Building a 12.7×42 (.50 Beowulf) 7.5″ Pistol – The Wulferine: Post 1 – Planning The Parts

My friends know I am eccentric so I’ll point that out right up front. I design and build firearms that are very practical and some that are pushing the fringe. I’ve liked the .50 Beowulf cartridge (also known by it’s metric designation as 12.7x42mm). Bill Alexander designed the Beowulf to operate out a fairly standard AR platform which included a 16″ barrel and normal buffer. With the huge popularity of AR pistols with braces, I got to thinking – how short can I go?

Well, there are a number of pistol length uppers now that are 12″. Alexander Arms themselves both a 12″ complete upper as well as a 12″ DIY upper waiting for you to add your handguards of choice. There are cheap builders out there and I would tell you to be very careful to research the vendor before you buy. Some of them have awful track records.

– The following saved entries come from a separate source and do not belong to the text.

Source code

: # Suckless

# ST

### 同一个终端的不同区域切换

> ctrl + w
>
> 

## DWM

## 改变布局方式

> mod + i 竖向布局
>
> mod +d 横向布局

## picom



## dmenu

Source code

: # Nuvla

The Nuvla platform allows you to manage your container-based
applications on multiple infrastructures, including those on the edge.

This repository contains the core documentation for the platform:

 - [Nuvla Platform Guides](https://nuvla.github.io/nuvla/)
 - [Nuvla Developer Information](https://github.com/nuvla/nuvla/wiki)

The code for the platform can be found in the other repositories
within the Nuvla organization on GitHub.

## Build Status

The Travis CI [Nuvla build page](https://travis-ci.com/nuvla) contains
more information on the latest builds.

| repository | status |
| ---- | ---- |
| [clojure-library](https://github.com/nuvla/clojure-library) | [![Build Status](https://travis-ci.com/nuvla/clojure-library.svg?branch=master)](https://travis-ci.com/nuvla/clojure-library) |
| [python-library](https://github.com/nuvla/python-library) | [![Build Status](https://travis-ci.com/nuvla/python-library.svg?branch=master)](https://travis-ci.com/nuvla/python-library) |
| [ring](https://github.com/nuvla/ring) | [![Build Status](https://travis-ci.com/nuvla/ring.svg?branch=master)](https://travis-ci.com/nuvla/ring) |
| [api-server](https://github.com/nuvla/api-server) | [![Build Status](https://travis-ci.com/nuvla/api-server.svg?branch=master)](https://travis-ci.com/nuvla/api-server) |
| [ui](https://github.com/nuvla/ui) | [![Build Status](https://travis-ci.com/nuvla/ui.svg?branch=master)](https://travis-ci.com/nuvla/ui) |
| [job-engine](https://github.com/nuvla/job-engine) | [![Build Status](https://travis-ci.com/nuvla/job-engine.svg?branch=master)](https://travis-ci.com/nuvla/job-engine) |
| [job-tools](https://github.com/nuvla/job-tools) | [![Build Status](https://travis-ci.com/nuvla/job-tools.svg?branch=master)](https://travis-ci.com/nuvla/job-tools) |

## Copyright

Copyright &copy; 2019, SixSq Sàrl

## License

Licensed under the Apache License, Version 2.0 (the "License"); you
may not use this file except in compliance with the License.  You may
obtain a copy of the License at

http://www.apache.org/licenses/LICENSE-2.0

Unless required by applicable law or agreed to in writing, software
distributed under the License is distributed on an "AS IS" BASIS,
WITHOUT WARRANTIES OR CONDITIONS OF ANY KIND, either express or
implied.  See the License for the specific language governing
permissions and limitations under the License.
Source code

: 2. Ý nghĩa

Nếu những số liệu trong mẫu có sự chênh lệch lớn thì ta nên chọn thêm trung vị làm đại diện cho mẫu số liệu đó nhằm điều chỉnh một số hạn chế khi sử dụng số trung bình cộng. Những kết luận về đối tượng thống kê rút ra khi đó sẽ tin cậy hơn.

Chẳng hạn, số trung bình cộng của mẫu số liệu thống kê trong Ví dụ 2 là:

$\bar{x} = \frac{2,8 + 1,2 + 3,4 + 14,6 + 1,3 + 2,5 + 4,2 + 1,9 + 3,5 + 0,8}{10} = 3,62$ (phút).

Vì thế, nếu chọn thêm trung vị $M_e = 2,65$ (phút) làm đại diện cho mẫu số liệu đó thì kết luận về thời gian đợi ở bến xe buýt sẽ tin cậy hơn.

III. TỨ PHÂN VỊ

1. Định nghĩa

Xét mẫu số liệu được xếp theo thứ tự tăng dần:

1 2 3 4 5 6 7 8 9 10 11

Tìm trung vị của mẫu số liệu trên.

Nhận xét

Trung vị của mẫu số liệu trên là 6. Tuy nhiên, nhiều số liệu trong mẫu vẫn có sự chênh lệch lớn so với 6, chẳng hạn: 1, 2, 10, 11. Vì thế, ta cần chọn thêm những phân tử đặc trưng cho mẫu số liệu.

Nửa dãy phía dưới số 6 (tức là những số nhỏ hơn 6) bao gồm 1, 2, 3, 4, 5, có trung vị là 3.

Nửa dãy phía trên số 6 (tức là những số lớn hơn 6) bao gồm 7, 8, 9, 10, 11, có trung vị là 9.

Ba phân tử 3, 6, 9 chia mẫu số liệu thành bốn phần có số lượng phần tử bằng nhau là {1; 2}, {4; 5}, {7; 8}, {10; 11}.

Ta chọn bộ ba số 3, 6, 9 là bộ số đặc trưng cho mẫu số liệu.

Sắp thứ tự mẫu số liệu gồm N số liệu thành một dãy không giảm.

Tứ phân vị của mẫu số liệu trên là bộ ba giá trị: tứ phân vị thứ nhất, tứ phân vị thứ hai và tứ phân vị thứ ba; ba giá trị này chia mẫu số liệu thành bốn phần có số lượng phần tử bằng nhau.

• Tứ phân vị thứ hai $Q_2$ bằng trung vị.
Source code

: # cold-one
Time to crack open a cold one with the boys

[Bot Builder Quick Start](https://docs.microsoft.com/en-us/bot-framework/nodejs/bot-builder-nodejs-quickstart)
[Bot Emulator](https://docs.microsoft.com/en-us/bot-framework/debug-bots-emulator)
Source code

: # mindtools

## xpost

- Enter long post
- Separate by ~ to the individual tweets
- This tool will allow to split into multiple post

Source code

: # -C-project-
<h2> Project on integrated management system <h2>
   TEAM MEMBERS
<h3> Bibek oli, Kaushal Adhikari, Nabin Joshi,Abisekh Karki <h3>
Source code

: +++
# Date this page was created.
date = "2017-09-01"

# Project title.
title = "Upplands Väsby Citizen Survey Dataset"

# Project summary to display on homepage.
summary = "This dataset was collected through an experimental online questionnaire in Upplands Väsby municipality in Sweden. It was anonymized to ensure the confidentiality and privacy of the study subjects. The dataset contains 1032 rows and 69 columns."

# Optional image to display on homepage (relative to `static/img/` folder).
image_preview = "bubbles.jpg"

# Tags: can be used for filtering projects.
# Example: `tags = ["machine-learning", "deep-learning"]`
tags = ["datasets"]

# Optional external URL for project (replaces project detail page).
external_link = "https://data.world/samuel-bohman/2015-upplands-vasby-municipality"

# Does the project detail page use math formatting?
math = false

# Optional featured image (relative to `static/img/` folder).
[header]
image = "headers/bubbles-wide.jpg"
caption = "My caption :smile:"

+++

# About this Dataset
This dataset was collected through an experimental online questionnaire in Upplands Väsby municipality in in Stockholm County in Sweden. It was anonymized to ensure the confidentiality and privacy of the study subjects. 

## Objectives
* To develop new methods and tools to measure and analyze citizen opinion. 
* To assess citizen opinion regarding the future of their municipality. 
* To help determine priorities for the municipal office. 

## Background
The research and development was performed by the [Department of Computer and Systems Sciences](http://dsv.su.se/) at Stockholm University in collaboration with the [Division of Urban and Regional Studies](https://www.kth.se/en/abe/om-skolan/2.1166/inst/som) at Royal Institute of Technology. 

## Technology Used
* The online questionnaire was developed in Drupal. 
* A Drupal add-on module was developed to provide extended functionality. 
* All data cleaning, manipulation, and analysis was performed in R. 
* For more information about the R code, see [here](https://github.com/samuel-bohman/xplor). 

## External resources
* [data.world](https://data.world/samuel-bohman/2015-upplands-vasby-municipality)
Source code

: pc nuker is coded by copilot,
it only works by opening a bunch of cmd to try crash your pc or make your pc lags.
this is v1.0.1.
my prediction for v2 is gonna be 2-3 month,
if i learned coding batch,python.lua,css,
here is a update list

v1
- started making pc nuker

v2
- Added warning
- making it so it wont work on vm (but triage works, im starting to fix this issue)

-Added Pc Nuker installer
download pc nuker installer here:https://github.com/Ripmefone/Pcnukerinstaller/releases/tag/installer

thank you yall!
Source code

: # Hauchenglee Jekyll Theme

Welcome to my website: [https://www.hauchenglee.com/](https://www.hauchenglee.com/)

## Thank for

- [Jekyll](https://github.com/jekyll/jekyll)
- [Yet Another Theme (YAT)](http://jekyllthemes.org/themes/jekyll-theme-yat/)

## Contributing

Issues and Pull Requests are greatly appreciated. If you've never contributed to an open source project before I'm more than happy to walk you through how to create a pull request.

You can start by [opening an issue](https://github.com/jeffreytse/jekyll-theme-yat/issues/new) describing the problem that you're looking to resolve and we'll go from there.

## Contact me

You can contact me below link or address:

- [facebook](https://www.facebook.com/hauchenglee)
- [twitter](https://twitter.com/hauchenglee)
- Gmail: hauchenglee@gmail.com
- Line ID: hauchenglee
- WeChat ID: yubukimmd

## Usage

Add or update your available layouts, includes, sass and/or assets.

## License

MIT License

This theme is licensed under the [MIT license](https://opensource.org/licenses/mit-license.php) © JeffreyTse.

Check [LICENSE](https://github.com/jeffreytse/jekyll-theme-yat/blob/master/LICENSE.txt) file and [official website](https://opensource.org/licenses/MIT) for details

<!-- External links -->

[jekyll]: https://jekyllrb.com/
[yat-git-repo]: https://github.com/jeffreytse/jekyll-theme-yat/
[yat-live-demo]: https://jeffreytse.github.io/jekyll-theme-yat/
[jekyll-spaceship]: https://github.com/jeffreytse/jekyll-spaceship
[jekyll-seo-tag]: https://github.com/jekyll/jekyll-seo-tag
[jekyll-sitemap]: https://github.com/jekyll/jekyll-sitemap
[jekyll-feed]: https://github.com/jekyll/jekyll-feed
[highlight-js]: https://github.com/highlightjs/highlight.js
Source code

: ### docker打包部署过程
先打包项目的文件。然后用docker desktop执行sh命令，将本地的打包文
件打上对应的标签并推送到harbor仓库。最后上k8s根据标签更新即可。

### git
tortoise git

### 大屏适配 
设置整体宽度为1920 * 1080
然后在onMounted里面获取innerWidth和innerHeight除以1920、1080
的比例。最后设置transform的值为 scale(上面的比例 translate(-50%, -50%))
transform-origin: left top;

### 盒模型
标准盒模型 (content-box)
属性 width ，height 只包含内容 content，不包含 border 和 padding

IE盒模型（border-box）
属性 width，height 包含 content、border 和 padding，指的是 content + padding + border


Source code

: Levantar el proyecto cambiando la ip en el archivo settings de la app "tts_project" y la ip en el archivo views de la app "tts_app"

Know what? I wanted to go even shorter and I had no problem buying the parts and building one myself. You see, I wanted a howitzer. To me, a howitzer is a firearm with a barrel so short that it can’t burn all the powder before the bullet exits resulting in a spectacular flare. Useful? Not really. Cool? Oh hell, yes 🙂

Satern’s Liberty Barrels & Upper Parts

If there’s one thing I have learned about the Beowulf, you need the right combination of parts or reliability will suffer. So that really meant that I needed to go with a reputable vendor. There’s a barrel company that really knows their stuff that you may not of heard about – Satern. They are located in Estherville, Iowa, and operated by Debra and Steven Satern. I talked to Deb a few times while I was planning my build. They were great to deal with and shipped fast – even with all the COVID craziness these days.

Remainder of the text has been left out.